It should also be noted that Mount Sinai is conducting its own phase two study of XEN-1101; that trial is slated to conclude in January . The primary endpoint of Mount Sinai's trial is different, as they are attempting to measure brain changes via functional magnetic resonance imaging. (SHAPS and MADRS changes are only secondary endpoints in their trial.) X-Nova's success would be a green flag for the outcome of Mount Sinai's trial too.
Valuation
There are three potential outcomes of X-NOVA on the horizon that translate into dramatically different valuations: X-NOVA fails, X-NOVA demonstrates a trend towards improvement with no statistical significance and X-NOVA succeeds by hitting its primary endpoint.
X-NOVA Fails | X-NOVA Shows Trend Towards Improvement | X-NOVA Succeeds | |
Peak MDD Sales | ~$0 | ~$0 | ~$100 Million |
Peak Epilepsy Sales | ~$1 billion | ~1.5 Billion | ~$2 billion |
Peak Sales | $1 billion | ~1.5 Billion | ~$2.1 Billion |
Current Shares Outstanding | 64,145,523 | 64,145,523 | 64,145,523 |
Shares Outstanding (Assuming 20% Dilution) | 73,374,628 | 73,374,628 | 73,374,628 |
Price To Sales Multiple | 2.5x | 2.5x | 2.5x |
Valued PPS | ~$34 | ~$51.10 | ~$71.55 |
Source: Xenon's 10-Q + Internal Calculations of Author
As of the time of writing, shares of Xenon are trading at ~$32. Even if you were to assume that X-NOVA completely fails (which is unlikely by itself) and that the outstanding share count increases by 20% to reflect potential dilution, I still believe that the common stock is still slightly undervalued.
My valuation methodology also uses a modest price-to-sales multiple of 2.5 (rather than the typical sector standard of ~5-6.) And, my most pessimistic forecast assumes that XEN-1101 will reach peak sales of just ~$1 billion. Other epilepsy drugs such as Vimpat - which posted nearly $2 billion in global peak sales - have exceeded the $1 billion mark with ease.
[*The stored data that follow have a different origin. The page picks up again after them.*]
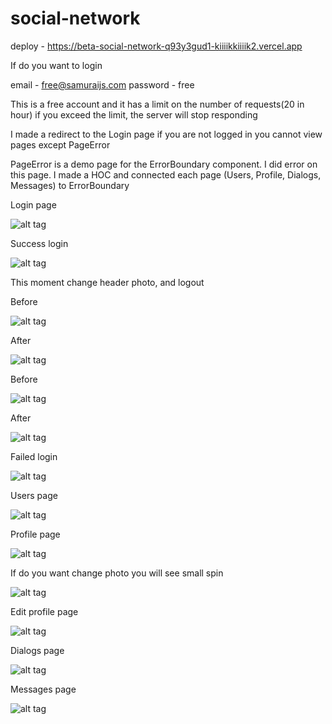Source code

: # social-network

deploy -  https://beta-social-network-q93y3gud1-kiiiikkiiiik2.vercel.app

If do you want to login 

email - free@samuraijs.com
password - free

This is a free account and it has a limit on the number of requests(20 in hour)
if you exceed the limit, the server will stop responding

I made a redirect to the Login page if you are not logged in you cannot view pages except PageError

PageError is a demo page for the ErrorBoundary component. I did error on this page. 
I made a HOC and connected each page (Users, Profile, Dialogs, Messages) to ErrorBoundary


Login page

![alt tag](https://github.com/W-Shakespeare/img/blob/main/image_2021-03-01_09-58-53.png "Описание будет тут")

Success login

![alt tag](https://github.com/W-Shakespeare/img/blob/main/image_2021-03-01_09-59-38.png "Описание будет тут")

This moment change header photo, and logout

Before

![alt tag](https://github.com/W-Shakespeare/img/blob/main/pBefore.png "Описание будет тут")

After

![alt tag](https://github.com/W-Shakespeare/img/blob/main/afterP.png "Описание будет тут")

Before

![alt tag](https://github.com/W-Shakespeare/img/blob/main/bBefore.png "Описание будет тут")

After

![alt tag](https://github.com/W-Shakespeare/img/blob/main/bAfter.png "Описание будет тут")

Failed login

![alt tag](https://github.com/W-Shakespeare/img/blob/main/image_2021-03-01_09-59-10.png "Failed login")

Users page

![alt tag](https://github.com/W-Shakespeare/img/blob/main/image_2021-03-01_09-58-20.png "Описание будет тут")

Profile page

![alt tag](https://github.com/W-Shakespeare/img/blob/main/image_2021-03-01_09-56-00.png "Описание будет тут")

If do you want change photo you will see small spin

![alt tag](https://github.com/W-Shakespeare/img/blob/main/image_2021-03-01_10-15-36.png "Описание будет тут")

Edit profile page

![alt tag](https://github.com/W-Shakespeare/img/blob/main/image_2021-03-01_09-56-49.png "Описание будет тут")

Dialogs page

![alt tag](https://github.com/W-Shakespeare/img/blob/main/image_2021-03-01_09-39-57.png "Описание будет тут")

Messages page

![alt tag](https://github.com/W-Shakespeare/img/blob/main/image_2021-03-01_09-55-25.png "Описание будет тут")




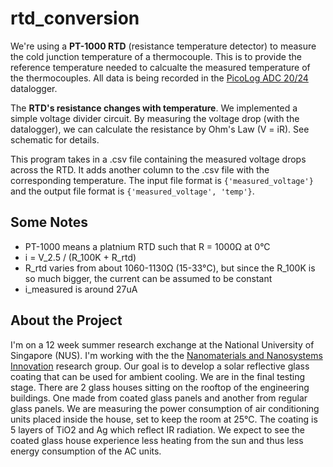 # rtd_conversion
We're using a **PT-1000 RTD** (resistance temperature detector) to measure the cold junction temperature of a thermocouple. This is to provide the reference temperature needed to calcualte the measured temperature of the thermocouples. All data is being recorded in the [PicoLog ADC 20/24](https://www.picotech.com/data-logger/adc-20-adc-24/precision-data-acquisition) datalogger.

The **RTD's resistance changes with temperature**. We implemented a simple voltage divider circuit. By measuring the voltage drop (with the datalogger), we can calculate the resistance by Ohm's Law (V = iR). See schematic for details.

This program takes in a .csv file containing the measured voltage drops across the RTD. It adds another column to the .csv file with the corresponding temperature. The input file format is `{'measured_voltage'}` and the output file format is `{'measured_voltage', 'temp'}`.

## Some Notes
- PT-1000 means a platnium RTD such that R = 1000Ω at 0°C
- i = V_2.5 / (R_100K + R_rtd)
- R_rtd varies from about 1060-1130Ω (15-33°C), but since the R_100K is so much bigger, the current can be assumed to be constant
- i_measured is around 27uA

## About the Project
I'm on a 12 week summer research exchange at the National University of Singapore (NUS). I'm working with the the [Nanomaterials and Nanosystems Innovation](http://www.hoghimwei.com/) research group. Our goal is to develop a solar reflective glass coating that can be used for ambient cooling. We are in the final testing stage. There are 2 glass houses sitting on the rooftop of the engineering buildings. One made from coated glass panels and another from regular glass panels. We are measuring the power consumption of air conditioning units placed inside the house, set to keep the room at 25°C. The coating is 5 layers of TiO2 and Ag which reflect IR radiation. We expect to see the coated glass house experience less heating from the sun and thus less energy consumption of the AC units.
If X-NOVA has a positive readout in treating MDD, I believe that the sales potential of XEN-1101 can far exceed that of Vimpat and other treatment peers. Considering how significant a co-morbidity depression represents for those suffering from epilepsy, the potential value-add of an anti-depressive effect is enormous in any treatment option. So far, this potential seems to be severely underappreciated by most today.
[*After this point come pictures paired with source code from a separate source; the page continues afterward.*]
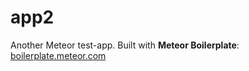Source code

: # app2

Another Meteor test-app.  Built with **Meteor Boilerplate**: [boilerplate.meteor.com](http://boilerplate.meteor.com)

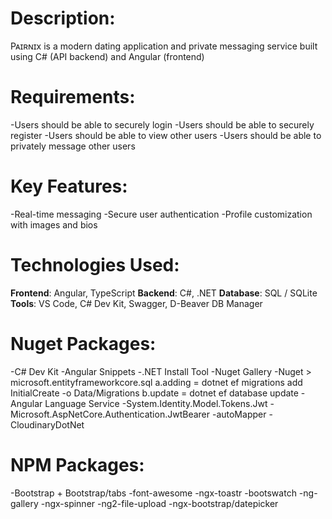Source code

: # Description:
Pᴀɪʀɴɪx is a modern dating application and private messaging service built using C# (API backend) and Angular (frontend)

# Requirements:
-Users should be able to securely login
-Users should be able to securely register
-Users should be able to view other users
-Users should be able to privately message other users

# Key Features:
-Real-time messaging
-Secure user authentication
-Profile customization with images and bios

# Technologies Used:
**Frontend**: Angular, TypeScript
**Backend**: C#, .NET
**Database**: SQL / SQLite
**Tools**: VS Code, C# Dev Kit, Swagger, D-Beaver DB Manager

# Nuget Packages:
-C# Dev Kit
-Angular Snippets
-.NET Install Tool
-Nuget Gallery
-Nuget > microsoft.entityframeworkcore.sql
    a.adding = dotnet ef migrations add InitialCreate -o Data/Migrations
    b.update = dotnet ef database update
-Angular Language Service
-System.Identity.Model.Tokens.Jwt
-Microsoft.AspNetCore.Authentication.JwtBearer
-autoMapper 
-CloudinaryDotNet

# NPM Packages:
-Bootstrap + Bootstrap/tabs
-font-awesome
-ngx-toastr
-bootswatch
-ng-gallery
-ngx-spinner
-ng2-file-upload
-ngx-bootstrap/datepicker

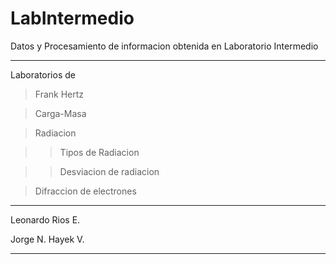 LabIntermedio
=============

Datos y Procesamiento de informacion obtenida en Laboratorio Intermedio

----------------------------

Laboratorios de 

>Frank Hertz

>Carga-Masa

>Radiacion

>>Tipos de Radiacion

>>Desviacion de radiacion

>Difraccion de electrones

_____________________
Leonardo Rios E.

Jorge N. Hayek V.
_____________________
Analysts from Needham and Raymond James both forecast peak sales in the $1 billion ballpark, but I believe that XEN-1101 can go much farther. Now is the prime time to bet on Xenon if you have the same faith in XEN-1101 that I do. Conservatively assuming that X-NOVA yields a muddled outcome by showing a trend toward improvement, I would assign a buy rating with a price target of $51.
Risks To Thesis
The risk in the thesis is two-fold: X-NOVA or either of Xenon's phase three trials may fail. If X-NOVA completely misses and shows no efficacy, then the market reaction will be swift and certainly negative. Although Xenon would still be undervalued based off on potential epilepsy sales alone, it would still greatly damage the bullish thesis behind XEN-1101.
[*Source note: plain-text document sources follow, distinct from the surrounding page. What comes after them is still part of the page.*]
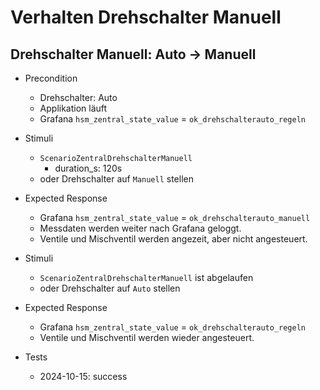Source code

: # Verhalten Drehschalter Manuell


## Drehschalter Manuell: Auto -> Manuell

* Precondition

  * Drehschalter: Auto
  * Applikation läuft
  * Grafana `hsm_zentral_state_value` = `ok_drehschalterauto_regeln`

* Stimuli

  * `ScenarioZentralDrehschalterManuell`
    * duration_s: 120s
  * oder Drehschalter auf `Manuell` stellen

* Expected Response

  * Grafana `hsm_zentral_state_value` = `ok_drehschalterauto_manuell`
  * Messdaten werden weiter nach Grafana geloggt.
  * Ventile und Mischventil werden angezeit, aber nicht angesteuert.

* Stimuli

  * `ScenarioZentralDrehschalterManuell` ist abgelaufen
  * oder Drehschalter auf `Auto` stellen

* Expected Response

  * Grafana `hsm_zentral_state_value` = `ok_drehschalterauto_regeln`
  * Ventile und Mischventil werden wieder angesteuert.

* Tests
  * 2024-10-15: success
Xenon is currently also conducting X-TOLE2 and X-ACKT, with the former evaluating XEN-1101 in focal onset seizures and the latter assessing it in primary generalized tonic-clonic seizures. Readouts are due by mid-2025 and by the end of 2025 respectively. Because XEN-1101 is their only asset in clinical trials at the moment, the downside from either trial failing is outsized.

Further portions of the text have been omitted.